Eine neue spanische Bankenrettung

Im neuen Madrider Sparpaket wird die Mehrwertsteuer auf neue Immobilien auf 4% gesenkt

Der folgende Beitrag ist vor 2021 erschienen. Unsere Redaktion hat seither ein neues Leitbild und redaktionelle Standards. Weitere Informationen finden Sie hier.

Die Maßnahmen zur Bankenrettung in Spanien sind kaum noch zu zählen. Nun kommt nach der zweiten Sparkassenreform, die erneut Milliarden verschlungen hat, erneut eine versteckte Hilfe. Nachdem die allgemeine Mehrwertsteuer erst auf 18% angehoben wurde, wird sie nun auf neue Immobilien auf 4% wieder halbiert. Damit sollen die Banken mit staatlicher Hilfe die Wohnungen versilbern können, die sie in großer Zahl in den Bilanzen haben. Erneut werden damit Steuergeschenke an gut Betuchte verteilt - und spanisch geht es auch bei der Steuerreform zu.
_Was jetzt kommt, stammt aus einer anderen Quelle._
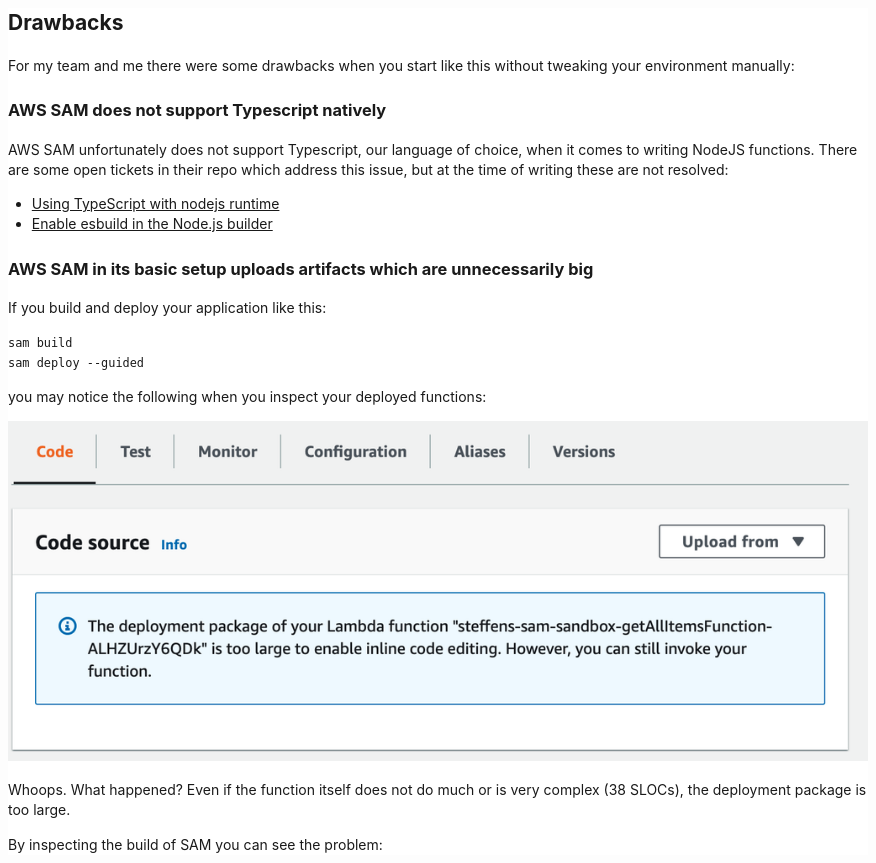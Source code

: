 ## Drawbacks
For my team and me there were some drawbacks when you start like this without tweaking your environment manually:

### AWS SAM does not support Typescript natively
AWS SAM unfortunately does not support Typescript, our language of choice, when it comes to writing NodeJS functions.
There are some open tickets in their repo which address this issue, but at the time of writing these are not resolved: 
* [Using TypeScript with nodejs runtime](https://github.com/aws/aws-sam-cli/issues/2636)
* [Enable esbuild in the Node.js builder](https://github.com/aws/aws-lambda-builders/pull/307)

### AWS SAM in its basic setup uploads artifacts which are unnecessarily big
If you build and deploy your application like this:
```
sam build
sam deploy --guided
```
you may notice the following when you inspect your deployed functions:

<img src="assets/lambda_deployment_too_large.png" alt="Deployment package too large"/>

Whoops. What happened?
Even if the function itself does not do much or is very complex (38 SLOCs), the deployment package is too large.

By inspecting the build of SAM you can see the problem:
Am Freitag hatte es das Kabinett beschlossen und schon am Dienstag wurde das Dekret im Parlament behandelt. Die Mehrwertsteuersatz für Neu-Immobilien soll nun auf 4% gesenkt werden. Dass die vorrübergehende Steuersenkung (für vier Monate) beschlossen wird, also praktisch bis zu den vorgezogenen Neuwahlen am 20. November gilt, daran besteht kein Zweifel. Die konservativen Nationalisten aus dem Baskenland (PNV) und von den Kanarischen Inseln (CC) hatten der sozialdemokratischen Minderheitsregierung im Vorfeld ihre Unterstützung versichert.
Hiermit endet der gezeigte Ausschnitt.